I’ve been involved in researching and developing various novel injection-molding processes using conventional polymers, biobased blends and nanocomposites for many years. By employing a patent-pending process we developed here at UW-Madison, we can injection-mold 3-D, highly porous scaffolds made of biodegradable materials. In addition, by adding very tiny nanoparticles (on the order of tens or hundreds of nanometers) to the polymer matrix, we can tailor the mechanical properties of the resulting scaffolds. This is very important because, depending on the rigidity of the underlying scaffolds, mesenchymal stem cells actually turn into bone, cartilage or fat cells.

Healthcare is on the precipice of a huge expansion, with tissue engineering scaffolds at the forefront of invention and innovation. The effects of such an advance are far-reaching. The chronic diseases that plague our nation, such as heart disease, cancer and diabetes, could benefit from the drug delivery and tissue repair and re-growth opportunities offered by tissue engineering scaffolds.

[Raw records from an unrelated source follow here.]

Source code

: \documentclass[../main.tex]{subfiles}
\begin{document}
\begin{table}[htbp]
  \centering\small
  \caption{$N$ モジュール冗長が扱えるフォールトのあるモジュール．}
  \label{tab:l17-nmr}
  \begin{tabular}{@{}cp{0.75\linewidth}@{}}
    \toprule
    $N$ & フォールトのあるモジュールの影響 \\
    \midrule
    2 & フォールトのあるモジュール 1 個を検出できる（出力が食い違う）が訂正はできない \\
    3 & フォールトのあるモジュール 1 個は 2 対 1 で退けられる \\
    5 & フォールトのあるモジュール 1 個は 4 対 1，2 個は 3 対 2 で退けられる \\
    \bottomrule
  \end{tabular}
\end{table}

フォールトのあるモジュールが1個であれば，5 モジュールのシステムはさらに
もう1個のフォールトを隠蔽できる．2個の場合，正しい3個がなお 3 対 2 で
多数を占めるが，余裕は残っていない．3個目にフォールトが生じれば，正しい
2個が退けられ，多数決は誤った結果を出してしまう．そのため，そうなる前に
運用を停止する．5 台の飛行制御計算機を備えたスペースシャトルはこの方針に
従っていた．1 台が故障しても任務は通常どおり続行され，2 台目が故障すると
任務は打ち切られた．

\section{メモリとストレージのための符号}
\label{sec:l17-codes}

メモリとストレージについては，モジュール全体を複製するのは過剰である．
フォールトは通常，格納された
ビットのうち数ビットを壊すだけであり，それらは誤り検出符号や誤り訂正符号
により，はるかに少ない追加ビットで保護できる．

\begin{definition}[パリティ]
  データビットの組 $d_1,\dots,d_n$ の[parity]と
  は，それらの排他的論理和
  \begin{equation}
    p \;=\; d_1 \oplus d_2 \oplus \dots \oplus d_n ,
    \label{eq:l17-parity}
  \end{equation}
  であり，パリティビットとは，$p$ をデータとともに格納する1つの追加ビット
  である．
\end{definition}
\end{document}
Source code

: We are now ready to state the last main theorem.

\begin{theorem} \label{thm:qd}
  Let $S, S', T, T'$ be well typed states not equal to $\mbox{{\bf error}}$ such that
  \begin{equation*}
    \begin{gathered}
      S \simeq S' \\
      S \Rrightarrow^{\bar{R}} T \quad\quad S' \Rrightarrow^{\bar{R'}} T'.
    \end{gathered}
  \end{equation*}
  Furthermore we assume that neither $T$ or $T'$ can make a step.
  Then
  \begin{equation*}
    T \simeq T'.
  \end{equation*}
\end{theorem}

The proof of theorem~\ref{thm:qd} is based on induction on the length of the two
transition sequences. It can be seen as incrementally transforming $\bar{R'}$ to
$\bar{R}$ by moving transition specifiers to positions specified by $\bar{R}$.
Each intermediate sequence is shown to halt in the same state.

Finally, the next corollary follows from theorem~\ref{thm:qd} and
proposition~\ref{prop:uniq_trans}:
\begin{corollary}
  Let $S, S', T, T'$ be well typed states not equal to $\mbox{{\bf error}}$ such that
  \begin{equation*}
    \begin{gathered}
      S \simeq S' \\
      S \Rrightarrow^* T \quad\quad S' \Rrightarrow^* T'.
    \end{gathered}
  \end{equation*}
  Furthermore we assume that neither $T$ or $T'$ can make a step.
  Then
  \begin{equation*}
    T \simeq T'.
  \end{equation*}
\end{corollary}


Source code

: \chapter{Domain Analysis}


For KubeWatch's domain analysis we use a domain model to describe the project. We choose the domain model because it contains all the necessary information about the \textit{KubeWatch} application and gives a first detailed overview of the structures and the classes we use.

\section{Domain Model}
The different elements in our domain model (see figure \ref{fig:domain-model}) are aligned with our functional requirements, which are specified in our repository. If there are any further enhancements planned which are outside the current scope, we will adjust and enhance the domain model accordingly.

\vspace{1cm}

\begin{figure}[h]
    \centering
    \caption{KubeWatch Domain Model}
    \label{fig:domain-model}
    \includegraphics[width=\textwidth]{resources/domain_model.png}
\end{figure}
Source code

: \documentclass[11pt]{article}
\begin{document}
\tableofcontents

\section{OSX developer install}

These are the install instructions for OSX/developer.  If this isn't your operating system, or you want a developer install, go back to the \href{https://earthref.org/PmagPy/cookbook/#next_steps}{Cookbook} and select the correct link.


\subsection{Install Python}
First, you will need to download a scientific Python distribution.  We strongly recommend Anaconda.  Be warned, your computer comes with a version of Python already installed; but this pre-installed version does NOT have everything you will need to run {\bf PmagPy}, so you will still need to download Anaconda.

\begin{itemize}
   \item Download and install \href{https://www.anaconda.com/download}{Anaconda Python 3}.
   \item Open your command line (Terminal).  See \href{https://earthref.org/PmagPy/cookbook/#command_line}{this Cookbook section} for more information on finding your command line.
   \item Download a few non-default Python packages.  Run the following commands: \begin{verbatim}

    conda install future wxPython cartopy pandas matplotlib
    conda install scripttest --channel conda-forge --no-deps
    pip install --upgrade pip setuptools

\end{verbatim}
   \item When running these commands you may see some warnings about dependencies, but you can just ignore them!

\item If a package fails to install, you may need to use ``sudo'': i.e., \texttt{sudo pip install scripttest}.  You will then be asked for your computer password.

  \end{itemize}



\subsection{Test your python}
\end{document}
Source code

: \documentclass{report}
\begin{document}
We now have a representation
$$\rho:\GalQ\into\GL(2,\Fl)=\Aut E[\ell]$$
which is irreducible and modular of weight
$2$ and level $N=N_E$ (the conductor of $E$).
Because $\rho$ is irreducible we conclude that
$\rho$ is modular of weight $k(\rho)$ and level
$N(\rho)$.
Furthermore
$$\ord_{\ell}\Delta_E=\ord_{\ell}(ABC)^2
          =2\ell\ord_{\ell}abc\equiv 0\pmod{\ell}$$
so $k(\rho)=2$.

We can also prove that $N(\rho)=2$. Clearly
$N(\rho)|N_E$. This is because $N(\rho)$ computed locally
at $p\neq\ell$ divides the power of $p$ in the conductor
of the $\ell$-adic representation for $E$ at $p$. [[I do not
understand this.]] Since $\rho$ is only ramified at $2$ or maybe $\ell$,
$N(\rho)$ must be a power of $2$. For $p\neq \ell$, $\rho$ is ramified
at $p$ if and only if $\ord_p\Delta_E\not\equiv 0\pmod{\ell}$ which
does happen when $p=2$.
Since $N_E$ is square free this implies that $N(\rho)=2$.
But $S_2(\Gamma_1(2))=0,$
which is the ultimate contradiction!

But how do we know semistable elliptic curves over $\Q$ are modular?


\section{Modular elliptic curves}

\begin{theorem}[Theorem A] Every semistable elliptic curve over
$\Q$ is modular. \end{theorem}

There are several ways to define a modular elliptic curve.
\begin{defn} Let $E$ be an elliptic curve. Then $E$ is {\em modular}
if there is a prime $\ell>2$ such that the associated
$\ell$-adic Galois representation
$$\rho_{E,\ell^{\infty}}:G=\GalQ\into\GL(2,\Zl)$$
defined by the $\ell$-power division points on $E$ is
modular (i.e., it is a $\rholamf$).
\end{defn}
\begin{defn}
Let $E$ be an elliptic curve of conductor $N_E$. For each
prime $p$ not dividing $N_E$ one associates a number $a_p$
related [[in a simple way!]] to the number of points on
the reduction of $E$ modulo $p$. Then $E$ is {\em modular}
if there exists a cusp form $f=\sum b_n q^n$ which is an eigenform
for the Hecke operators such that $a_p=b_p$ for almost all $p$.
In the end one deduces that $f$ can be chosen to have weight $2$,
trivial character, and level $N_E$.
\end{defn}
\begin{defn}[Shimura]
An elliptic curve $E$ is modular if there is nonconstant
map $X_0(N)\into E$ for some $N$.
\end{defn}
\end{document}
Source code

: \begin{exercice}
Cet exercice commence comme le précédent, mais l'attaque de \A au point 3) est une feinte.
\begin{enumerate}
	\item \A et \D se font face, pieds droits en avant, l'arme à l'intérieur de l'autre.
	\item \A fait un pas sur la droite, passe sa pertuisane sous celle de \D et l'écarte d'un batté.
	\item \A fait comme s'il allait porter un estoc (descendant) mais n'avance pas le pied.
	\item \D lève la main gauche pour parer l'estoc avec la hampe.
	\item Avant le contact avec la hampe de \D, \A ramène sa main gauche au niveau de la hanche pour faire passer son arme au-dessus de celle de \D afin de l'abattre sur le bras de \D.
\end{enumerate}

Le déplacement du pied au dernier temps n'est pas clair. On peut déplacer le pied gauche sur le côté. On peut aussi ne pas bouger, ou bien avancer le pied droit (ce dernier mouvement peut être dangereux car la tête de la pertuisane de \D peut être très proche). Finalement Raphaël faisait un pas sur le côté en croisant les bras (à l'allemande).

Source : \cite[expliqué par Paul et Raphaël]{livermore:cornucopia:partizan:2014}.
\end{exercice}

Ten years ago, I would not have imagined myself working in the field of tissue engineering. Nonetheless, as I look back, my previous research on injection molding, biobased polymers and nanocomposites has paved the way for this interdisciplinary research opportunity. I look forward to leveraging the magic and science of the self-regenerative power of our cells for advancing the health and well-being of our society.